Tuesday 23 June 2015

Morphogen

It's Alan Turing's birthday - 103 today 23 June. My Granny lived to 108, so it is unlikely but conceivable that Turing could still be contributing to the scientific literature even now.  As we know from The Blob, he ate a green apple, laced with Prussic acid, and died on 7th June 1954 just before I was ready to make my appearance on the world.  Most of us associate him with his work on the application of mathematical abstraction to the problems of cryptography and computing.  His theoretical Universal Turing Machine is a key concept in the development of computers, his Turing Test is the gold standard for artificial intelligence and, of course, his work in Bletchley Park won WWII for the Allies.  Note to self: must get to see Cumberbatch in The Imitation Game.

But get this, Charles Darwin not only gave us the Origin of Species, he also explained how coral reefs are formed, noted that blue eyed cats are more likely to be deaf, calculated the recycling rate of earthworms, discovered plant hormones and knew more about barnacles than anyone except James Joyce [hilarious intellectual arts/science joke: Nora Barnacle . . . Bloomsday . . . geddit]. Turing also made a ground-breaking contributions in another field but it were so far ahead of its time and the mathematical ability of the scientists who stood to benefit, that Turing was long dead before his 1952 paper The Chemical Basis of Morphogenesis was widely appreciated. Not being a polymath or a genius, I didn't even know about Turing's paper until I read an essay by Philip Ball on the reception and ramifications of Turing's paper in the festschrift celebrating 350 years of Phil. Trans. R. Soc. Lond. Philip Ball is something else again, he seems to be able to write a book a month about anything at all so long as it's science.  The essay is for scientists, this video is for Joe Public.

Turing's paper gave a mechanistic explanation for a conundrum that had delighted and baffled naturalists since Aristotle and Pliny: how did the leopard get its spots? [whoopwhoop Kipling alert] Having made the observation, scientists, story-tellers and spoofers [not always easy to tell apart] have been quick to come up with an explanation for Why? Such as:
"Is a zebra a black horse with white stripes or a white horse with blacks stripes?"
"Neither, it is an invisible horse colored black and white so people don't bump into it by accident"
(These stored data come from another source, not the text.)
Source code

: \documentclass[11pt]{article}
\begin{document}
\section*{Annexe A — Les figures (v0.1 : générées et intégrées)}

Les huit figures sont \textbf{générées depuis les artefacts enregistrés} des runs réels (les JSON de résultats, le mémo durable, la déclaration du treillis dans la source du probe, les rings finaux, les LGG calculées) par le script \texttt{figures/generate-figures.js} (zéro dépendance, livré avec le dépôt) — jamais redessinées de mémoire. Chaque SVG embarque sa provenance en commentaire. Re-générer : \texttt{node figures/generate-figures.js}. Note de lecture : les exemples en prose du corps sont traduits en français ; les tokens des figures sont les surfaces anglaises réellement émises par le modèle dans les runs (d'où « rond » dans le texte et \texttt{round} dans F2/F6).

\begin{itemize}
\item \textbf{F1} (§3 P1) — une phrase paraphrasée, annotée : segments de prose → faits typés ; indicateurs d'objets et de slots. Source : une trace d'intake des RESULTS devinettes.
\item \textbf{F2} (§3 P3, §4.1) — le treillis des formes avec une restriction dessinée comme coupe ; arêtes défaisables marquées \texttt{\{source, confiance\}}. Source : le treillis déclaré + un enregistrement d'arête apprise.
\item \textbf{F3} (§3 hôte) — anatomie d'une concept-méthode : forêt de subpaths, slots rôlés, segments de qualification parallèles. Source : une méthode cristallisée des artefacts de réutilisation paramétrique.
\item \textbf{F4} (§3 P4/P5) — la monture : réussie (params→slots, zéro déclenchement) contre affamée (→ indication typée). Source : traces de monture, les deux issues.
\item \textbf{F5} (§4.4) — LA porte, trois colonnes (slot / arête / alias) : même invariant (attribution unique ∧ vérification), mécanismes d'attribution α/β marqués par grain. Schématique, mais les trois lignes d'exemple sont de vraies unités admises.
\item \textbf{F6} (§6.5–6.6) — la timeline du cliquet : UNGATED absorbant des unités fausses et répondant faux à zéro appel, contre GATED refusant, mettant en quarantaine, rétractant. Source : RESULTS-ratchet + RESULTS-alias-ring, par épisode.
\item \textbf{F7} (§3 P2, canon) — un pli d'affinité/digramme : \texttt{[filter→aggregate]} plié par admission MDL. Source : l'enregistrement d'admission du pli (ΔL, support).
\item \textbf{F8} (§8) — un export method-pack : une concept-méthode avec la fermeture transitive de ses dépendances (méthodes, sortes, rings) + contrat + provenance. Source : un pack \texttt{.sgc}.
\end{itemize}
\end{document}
. . . but everyone had been woeful when it came to addressing How? Ball points out that Turing's paper only cites six sources; and concludes that this was because nobody before Turing had really thought about the issue.  One of those citations was D'arcy Wentworth Thompson's classic On Growth and Form, which took 1000 pages to investigate how simple topological shifts could create quite different physical forms in the natural world [L showing that our skull is essentially the same as a baboon's]. This implied that a simple mechanism might underlie the development of complex shapes from a simple spherical fertilised egg.

Turing treated this as a case of symmetry breaking and wondered what sequence of biochemical events could " . . . result in an organism such as a horse, which is not spherically symmetrical".  You don't have to be English to appreciate the waggish understatement but it helps.  Like Watson and Crick's famous "It has not escaped our notice that the specific pairing we have postulated immediately suggests a possible copying mechanism for the genetic material." from the following year.  Turing didn't give us a clue about what those biochemicals might be but he did outline the mathematics for how waves could be generated - waves here representing concentrations of morphogens: chemicals which can change the attributes of colour, shape or form locally. Waves like the ripples in the sand at low tide or in the Sahara Desert are caused by simple physical systems. Turing was convinced, and wrote the math to prove, that a similar simple physico-chemical explanation was possible to explain a zebra's stripes.
you don't have to be able to read the maths to realise that Turing made a major contribution to explaining diversity in the natural world.  Philip Ball lists at least 40 subsequent authors - in fields as diverse as predator-prey relationships, criminology, developmental genetics, ecology, evolution and molecular biology - who have stood on the shoulders of this giant.
Hats off and have a slice of birthday cake.